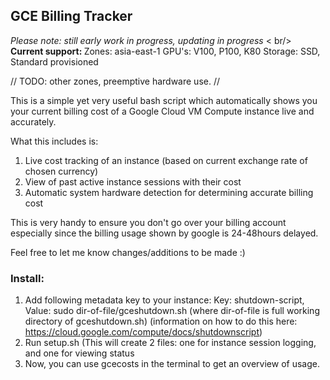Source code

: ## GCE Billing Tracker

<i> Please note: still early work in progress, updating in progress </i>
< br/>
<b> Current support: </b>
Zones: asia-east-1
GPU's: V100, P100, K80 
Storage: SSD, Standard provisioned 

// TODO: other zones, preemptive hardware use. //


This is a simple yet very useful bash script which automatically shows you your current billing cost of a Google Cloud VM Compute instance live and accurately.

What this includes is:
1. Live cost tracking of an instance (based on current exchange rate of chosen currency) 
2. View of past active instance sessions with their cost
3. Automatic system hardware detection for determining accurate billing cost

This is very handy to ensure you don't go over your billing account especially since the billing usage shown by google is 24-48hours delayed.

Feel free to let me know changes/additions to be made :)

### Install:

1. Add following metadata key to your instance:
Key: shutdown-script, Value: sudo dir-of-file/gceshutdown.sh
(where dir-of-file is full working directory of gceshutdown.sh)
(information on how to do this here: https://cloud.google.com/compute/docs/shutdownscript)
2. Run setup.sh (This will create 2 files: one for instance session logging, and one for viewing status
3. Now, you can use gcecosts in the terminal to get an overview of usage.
::::::::
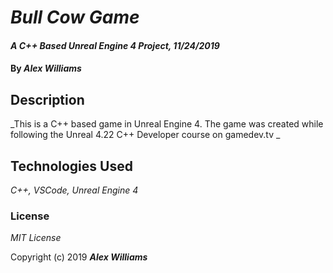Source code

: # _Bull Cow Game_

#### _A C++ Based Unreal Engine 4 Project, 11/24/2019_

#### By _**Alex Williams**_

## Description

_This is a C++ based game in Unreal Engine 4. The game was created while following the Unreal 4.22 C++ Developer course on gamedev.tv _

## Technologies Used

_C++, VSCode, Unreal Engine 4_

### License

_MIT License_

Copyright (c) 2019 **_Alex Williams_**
::::::::
[Task description] Above are the entries. Output exactly the lines beginning with the line that has "Feel free to" and ending with the line that has "(information on how".

[Response to the task]
Feel free to let me know changes/additions to be made :)

### Install:

1. Add following metadata key to your instance:
Key: shutdown-script, Value: sudo dir-of-file/gceshutdown.sh
(where dir-of-file is full working directory of gceshutdown.sh)
(information on how to do this here: https://cloud.google.com/compute/docs/shutdownscript)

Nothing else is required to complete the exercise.